Oxygen-Enhanced MRI Detects Incidence, Onset, and Heterogeneity of Radiation-Induced Hypoxia Modification in HPV-Associated Oropharyngeal Cancer

Affiliations

Oxygen-Enhanced MRI Detects Incidence, Onset, and Heterogeneity of Radiation-Induced Hypoxia Modification in HPV-Associated Oropharyngeal Cancer

Michael J Dubec et al. Clin Cancer Res. .

Abstract

Purpose: Hypoxia mediates treatment resistance in solid tumors. We evaluated if oxygen-enhanced MRI-derived hypoxic volume (HVMRI) is repeatable and can detect radiotherapy-induced hypoxia modification in human papillomavirus-associated oropharyngeal head and neck squamous cell cancer.

Experimental design: A total of 27 patients were recruited prospectively between March 2021 and January 2024. HVMRI was measured in primary and nodal tumors prior to standard-of-care (chemo)radiotherapy and then at weeks 2 and 4 (W2 and W4) into therapy. Two pretreatment scans assessed biomarker within-subject coefficient of variation and repeatability coefficient (RC). Cohort treatment response was measured using mixed-effects modeling. Responding lesions were identified by comparing HVMRI change with RC limits of agreement.

Results: Oxygen-enhanced MRI identified hypoxia in all lesions.

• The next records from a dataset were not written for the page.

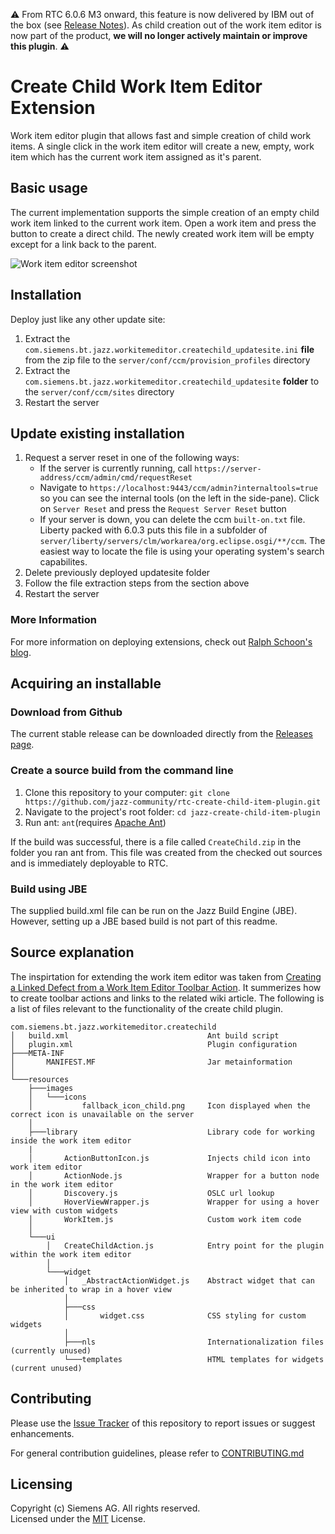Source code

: :warning: From RTC 6.0.6 M3 onward, this feature is now delivered by IBM out of the box (see [Release Notes](https://jazz.net/pub/new-noteworthy/rtc/6.0.6/M3/index.html#5)). As child creation out of the work item editor is now part of the product, **we will no longer actively maintain or improve this plugin**. :warning: 

# Create Child Work Item Editor Extension
Work item editor plugin that allows fast and simple creation of child work items. A single click in the work item editor will create a new, empty, work item which has the current work item assigned as it's parent.

## Basic usage
The current implementation supports the simple creation of an empty child work item linked to the current work item. Open a work item and press the button to create a direct child. The newly created work item will be empty except for a link back to the parent.

![Work item editor screenshot](https://github.com/jazz-community/jazz-create-child-item-plugin/blob/master/documentation/work_item_action.png)

## Installation
Deploy just like any other update site:

1. Extract the `com.siemens.bt.jazz.workitemeditor.createchild_updatesite.ini` **file** from the zip file to the `server/conf/ccm/provision_profiles` directory
2. Extract the `com.siemens.bt.jazz.workitemeditor.createchild_updatesite` **folder** to the `server/conf/ccm/sites` directory
3. Restart the server

## Update existing installation
1. Request a server reset in one of the following ways:
    * If the server is currently running, call `https://server-address/ccm/admin/cmd/requestReset`
    * Navigate to `https://localhost:9443/ccm/admin?internaltools=true` so you can see the internal tools (on the left in the side-pane). Click on `Server Reset` and press the `Request Server Reset` button
    * If your server is down, you can delete the ccm `built-on.txt` file. Liberty packed with 6.0.3 puts this file in a subfolder of `server/liberty/servers/clm/workarea/org.eclipse.osgi/**/ccm`. The easiest way to locate the file is using your operating system's search capabilites.
2. Delete previously deployed updatesite folder
3. Follow the file extraction steps from the section above
4. Restart the server

### More Information
For more information on deploying extensions, check out [Ralph Schoon's blog](https://rsjazz.wordpress.com/2014/06/12/is-the-extension-deployed-how-can-i-redeploy/).

## Acquiring an installable

### Download from Github
The current stable release can be downloaded directly from the [Releases page](https://github.com/jazz-community/jazz-create-child-item-plugin/releases).

### Create a source build from the command line
1. Clone this repository to your computer: `git clone https://github.com/jazz-community/rtc-create-child-item-plugin.git`
2. Navigate to the project's root folder: `cd jazz-create-child-item-plugin`
3. Run ant: `ant`(requires [Apache Ant](http://ant.apache.org/))

If the build was successful, there is a file called `CreateChild.zip` in the folder you ran ant from. This file was created from the checked out sources and is immediately deployable to RTC.

### Build using JBE
The supplied build.xml file can be run on the Jazz Build Engine (JBE). However, setting up a JBE based build is not part of this readme.

## Source explanation
The inspirtation for extending the work item editor was taken from [Creating a Linked Defect from a Work Item Editor Toolbar Action](https://jazz.net/library/article/782). It summerizes how to create toolbar actions and links to the related wiki article. The following is a list of files relevant to the functionality of the create child plugin.

```
com.siemens.bt.jazz.workitemeditor.createchild
│   build.xml                               Ant build script
│   plugin.xml                              Plugin configuration
├───META-INF
│       MANIFEST.MF                         Jar metainformation
│
└───resources
    ├───images
    │   └───icons
    │           fallback_icon_child.png     Icon displayed when the correct icon is unavailable on the server
    │
    ├───library                             Library code for working inside the work item editor
    |
    │       ActionButtonIcon.js             Injects child icon into work item editor
    │       ActionNode.js                   Wrapper for a button node in the work item editor
    │       Discovery.js                    OSLC url lookup
    │       HoverViewWrapper.js             Wrapper for using a hover view with custom widgets
    │       WorkItem.js                     Custom work item code
    │
    └───ui
        │   CreateChildAction.js            Entry point for the plugin within the work item editor
        │
        └───widget
            │   _AbstractActionWidget.js    Abstract widget that can be inherited to wrap in a hover view
            │
            ├───css
            │       widget.css              CSS styling for custom widgets
            │
            ├───nls                         Internationalization files (currently unused)
            └───templates                   HTML templates for widgets (current unused)
```

## Contributing
Please use the [Issue Tracker](https://github.com/jazz-community/rtc-create-child-item-plugin/issues) of this repository to report issues or suggest enhancements.

For general contribution guidelines, please refer to [CONTRIBUTING.md](https://github.com/jazz-community/rtc-create-child-item-plugin/blob/master/CONTRIBUTING.md)

## Licensing
Copyright (c) Siemens AG. All rights reserved.<br>
Licensed under the [MIT](https://github.com/jazz-community/jazz-create-child-item-plugin/blob/master/LICENSE) License.

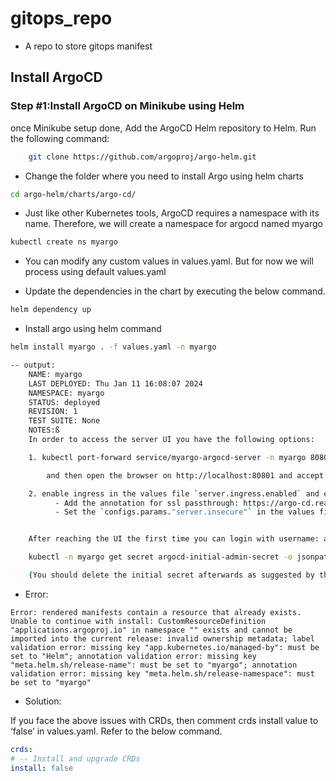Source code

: # gitops_repo
- A repo to store gitops manifest

## Install ArgoCD
### Step #1:Install ArgoCD on Minikube using Helm
once Minikube setup done, Add the ArgoCD Helm repository to Helm. Run the following command:
```sh
	git clone https://github.com/argoproj/argo-helm.git
```

- Change the folder where you need to install Argo using helm charts 
```sh
cd argo-helm/charts/argo-cd/
```
- Just like other Kubernetes tools, ArgoCD requires a namespace with its name. Therefore, we will create a namespace for argocd named myargo

```sh
kubectl create ns myargo
```
- You can modify any custom values in values.yaml. But for now we will process using default values.yaml

- Update the dependencies in the chart by executing the below command.
```sh
helm dependency up
```
- Install argo using helm command 

```sh
helm install myargo . -f values.yaml -n myargo

-- output: 
	NAME: myargo
	LAST DEPLOYED: Thu Jan 11 16:08:07 2024
	NAMESPACE: myargo
	STATUS: deployed
	REVISION: 1
	TEST SUITE: None
	NOTES:ß
	In order to access the server UI you have the following options:

	1. kubectl port-forward service/myargo-argocd-server -n myargo 80801:443

	    and then open the browser on http://localhost:80801 and accept the certificate

	2. enable ingress in the values file `server.ingress.enabled` and either
	      - Add the annotation for ssl passthrough: https://argo-cd.readthedocs.io/en/stable/operator-manual/ingress/#option-1-ssl-passthrough
	      - Set the `configs.params."server.insecure"` in the values file and terminate SSL at your ingress: https://argo-cd.readthedocs.io/en/stable/operator-manual/ingress/#option-2-multiple-ingress-objects-and-hosts


	After reaching the UI the first time you can login with username: admin and the random password generated during the installation. You can find the password by running:

	kubectl -n myargo get secret argocd-initial-admin-secret -o jsonpath="{.data.password}" | base64 -d

	(You should delete the initial secret afterwards as suggested by the Getting Started Guide: https://argo-cd.readthedocs.io/en/stable/getting_started/#4-login-using-the-cli)
```

- Error:
```
Error: rendered manifests contain a resource that already exists. Unable to continue with install: CustomResourceDefinition "applications.argoproj.io" in namespace "" exists and cannot be imported into the current release: invalid ownership metadata; label validation error: missing key "app.kubernetes.io/managed-by": must be set to "Helm"; annotation validation error: missing key "meta.helm.sh/release-name": must be set to "myargo"; annotation validation error: missing key "meta.helm.sh/release-namespace": must be set to "myargo"
```
- Solution:

If you face the above issues with CRDs, then comment crds install value to ‘false’ in values.yaml. Refer to the below command.  
```yml
crds:
# -- Install and upgrade CRDs
install: false
```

The HVMRI within-subject coefficient of variation was 24.6%, and RC limits of agreement were -45.7% to 84.1%. A cohort median pretreatment HVMRI of 11.3 cm3 reduced to 6.9 cm3 at W2 and 5.9 cm3 at W4 (both P < 0.001). HVMRI was reduced in 54.5% of individual lesions by W2 and in 88.2% by W4. All lesions with W2 hypoxia reduction showed persistent modification at W4. HVMRI reduced in some lesions that showed no overall volume change. Hypoxia modification was discordant between primary and nodal tumors in 50.0% of patients.

Conclusions: Radiation-induced hypoxia modification can occur as early as W2, but onset varies between patients and was not necessarily associated with overall size change. Half of all patients had discordant changes in primary and nodal tumors. These findings have implications for patient selection and timing of dose de-escalation strategies in human papillomavirus-associated oropharyngeal carcinoma. See related commentary by Mason, p. 5503.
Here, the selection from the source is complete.